# Recommendation system with matrix factorization

In this notebook a movie recommendation system is presented which uses matrix factorization. This method works by creating an M matrix of size U*I, where U is the number of users, and I is the number of items, in our case movies, and in the matrix, the M[i,j] element is the rating given to the j-th movie by the i-th user. 

The matrix factorization method creates two matrixes, one is named as User Feature Vector (M1) with size of U*K, and an Item Feature Vector (M2) with the size of I*K, in a way, that values in Mnew = M1*M2 should differ as less as possible from the original M. 

![](https://miro.medium.com/max/1400/1*Zhm1NMlmVywn0G18w3exog.png)

The recommendation for a user is done returning movies with the highest value from the Mnew, which were empty in the original matrix.
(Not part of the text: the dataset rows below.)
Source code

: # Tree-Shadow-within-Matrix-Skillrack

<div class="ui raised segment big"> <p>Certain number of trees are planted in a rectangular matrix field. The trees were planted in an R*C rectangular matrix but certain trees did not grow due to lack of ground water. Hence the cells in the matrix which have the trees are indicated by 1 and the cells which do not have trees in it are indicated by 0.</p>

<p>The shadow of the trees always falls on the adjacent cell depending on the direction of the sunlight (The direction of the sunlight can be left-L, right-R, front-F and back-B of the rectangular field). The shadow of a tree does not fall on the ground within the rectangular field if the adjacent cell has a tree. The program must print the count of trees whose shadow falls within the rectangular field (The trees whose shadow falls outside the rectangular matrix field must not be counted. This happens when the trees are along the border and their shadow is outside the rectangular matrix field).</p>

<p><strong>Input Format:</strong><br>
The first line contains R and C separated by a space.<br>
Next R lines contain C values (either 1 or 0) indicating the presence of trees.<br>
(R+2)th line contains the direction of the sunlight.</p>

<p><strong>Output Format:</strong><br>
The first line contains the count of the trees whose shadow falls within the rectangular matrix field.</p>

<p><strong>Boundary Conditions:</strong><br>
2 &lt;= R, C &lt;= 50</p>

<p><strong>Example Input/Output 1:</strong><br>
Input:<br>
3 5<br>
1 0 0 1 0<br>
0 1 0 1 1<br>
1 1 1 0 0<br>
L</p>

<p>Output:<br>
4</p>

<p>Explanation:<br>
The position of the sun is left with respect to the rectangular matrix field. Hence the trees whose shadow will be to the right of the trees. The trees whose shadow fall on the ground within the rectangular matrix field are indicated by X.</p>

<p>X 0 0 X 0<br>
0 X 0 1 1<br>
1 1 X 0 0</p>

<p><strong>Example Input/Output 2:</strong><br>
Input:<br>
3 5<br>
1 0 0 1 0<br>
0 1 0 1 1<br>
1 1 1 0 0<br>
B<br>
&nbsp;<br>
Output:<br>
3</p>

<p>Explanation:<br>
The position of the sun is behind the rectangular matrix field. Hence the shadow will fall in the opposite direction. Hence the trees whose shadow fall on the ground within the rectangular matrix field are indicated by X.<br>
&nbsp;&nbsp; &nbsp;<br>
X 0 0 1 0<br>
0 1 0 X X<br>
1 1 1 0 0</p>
The matrix factorization will be presented with 2 different methods:
* Singular value decomposition
* Kernelized matrix factorization

The main difference between the two methods, is that the kernelized matrix factorization can do online learning, so if new ratings or new users come, the whole matrix factorization process doesn't have to be 
recalculated.

In both of the case the validation metric used is the root mean squared error, which can be calculated in the following way: we take the squared error of each of the predictions, we sum these, and divide it by the number of predictions, and finally the square root of this is calculated. Formula: 

![](https://miro.medium.com/max/966/1*lqDsPkfXPGen32Uem1PTNg.png)



## Preparations

We are using the movielens-25m-dataset which contains data about more than 62k movies and 25M rating. In the 'movies.csv' the movie names and it's genres are present, and the ratings.csv presents the ratings given by the users.

### Imports
*  Pandas - for reading in the csv-s and manipulating it's data 
*  Numpy - linear algebra calculations
*  svds - creates the new matrixes with matrix factorization
*  mean_squared_error : for calulcating the goodness of the result, it calulcates the RMSE metric

In [None]:
!pip install matrix_factorization

In [None]:
import pandas as pd
import numpy as np
from scipy.sparse.linalg import svds
from sklearn.metrics import mean_squared_error
from matrix_factorization import BaselineModel, KernelMF, train_update_test_split

In [None]:
base_path = "/kaggle/input/movielens-25m-dataset/ml-25m/"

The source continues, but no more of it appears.